One of the greatest opportunities we have in fellowship is learning a range of surgical techniques and approaches from our different attendings. At Wills Eye Hospital, we have a monthly surgical conference with lively (sometimes too lively) discussions among attendings and fellows. During a recent conference, I asked the attendings about their varied approaches for buckle placement during a combined scleral buckle—pars plana vitrectomy.

Following are edited highlights from our discussion. The surgical video of the case we discussed can be viewed on Eyetube here:

—Philip Storey, MD, MPH


A 72-year-old phakic woman with a history of retinoschisis presented with a macula-involving rhegmatogenous retinal detachment (Figure 1). A combined scleral buckle–pars plana vitrectomy was performed.

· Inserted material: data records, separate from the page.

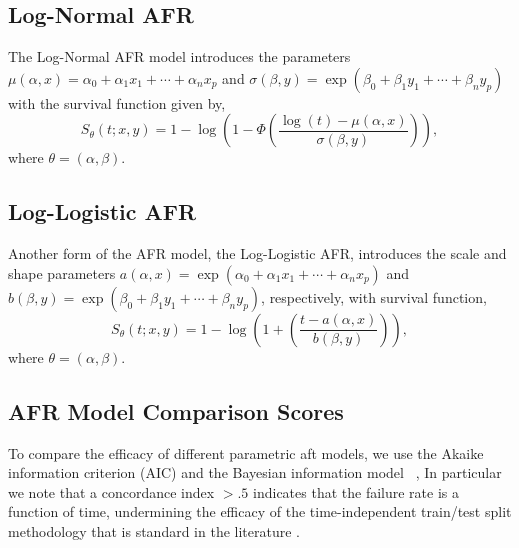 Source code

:\subsection{Log-Normal AFR}

The Log-Normal AFR model introduces the parameters $\mu(\alpha, x) = \alpha_0 + \alpha_1 x_1 + \cdots + \alpha_n x_p $ and $\sigma(\beta, y) = \exp(\beta_0 + \beta_1 y_1 + \cdots + \beta_n y_p)$ with the survival function given by,
\[
	S_\theta(t; x, y) = 1 - \log \left( 1 - \Phi \left (  \frac{\log(t) - \mu(\alpha, x) }{ \sigma(\beta, y) } \right) \right),
\]
where $\theta = (\alpha, \beta)$.



\subsection{Log-Logistic AFR}

Another form of the AFR model, the Log-Logistic AFR, introduces the scale and shape parameters $a(\alpha, x) = \exp(\alpha_0 + \alpha_1 x_1 + \cdots + \alpha_n x_p )$ and $b(\beta, y) = \exp(\beta_0 + \beta_1 y_1 + \cdots + \beta_n y_p)$, respectively, with survival function,
\[
	S_\theta(t; x, y) = 1 - \log \left( 1 + \left (  \frac{t - a(\alpha, x) }{ b(\beta, y) }\right)\right),
\]
where $\theta = (\alpha, \beta)$.



\subsection{AFR Model Comparison Scores}
\label{metrics}

To compare the efficacy of different parametric aft models, we use the Akaike information criterion (AIC) and the Bayesian information model ~\citep{stoica2004model,taddy2019business},  In particular we note that a concordance index $> .5$ indicates that the failure rate is a function of time, undermining the efficacy of the time-independent train/test split methodology that is standard in the literature \cite{concordance}.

Figure 1. A patient with a rhegmatogenous retinal detachment and a history of retinoschisis presented to the clinic. She was imaged on fundus photography (A) and OCT imaging (B, C), and evidence of macular involvement was observed.

Retina Today: I’ve noticed that, even at the beginning of a case, approaches to the conjunctival peritomy can vary. Some attendings cut right at the limbus, others leave up to a 3-mm skirt. What is your approach?

Arunan Sivalingam, MD: If the patient wears a contact lens, I leave a skirt. Otherwise, there’s no reason to.

Allen C. Ho, MD: Cosmesis is generally better with a 1-to-2 mm limbal skirt. If you go too far back, you can cut a rectus muscle. If you make relaxing incisions, I suggest making the incisions off axis and under the lids. I usually go at 10 o’clock and 4 o’clock. I’ve found that this improves postoperative appearance as patients often develop more vascularization where sutures are placed.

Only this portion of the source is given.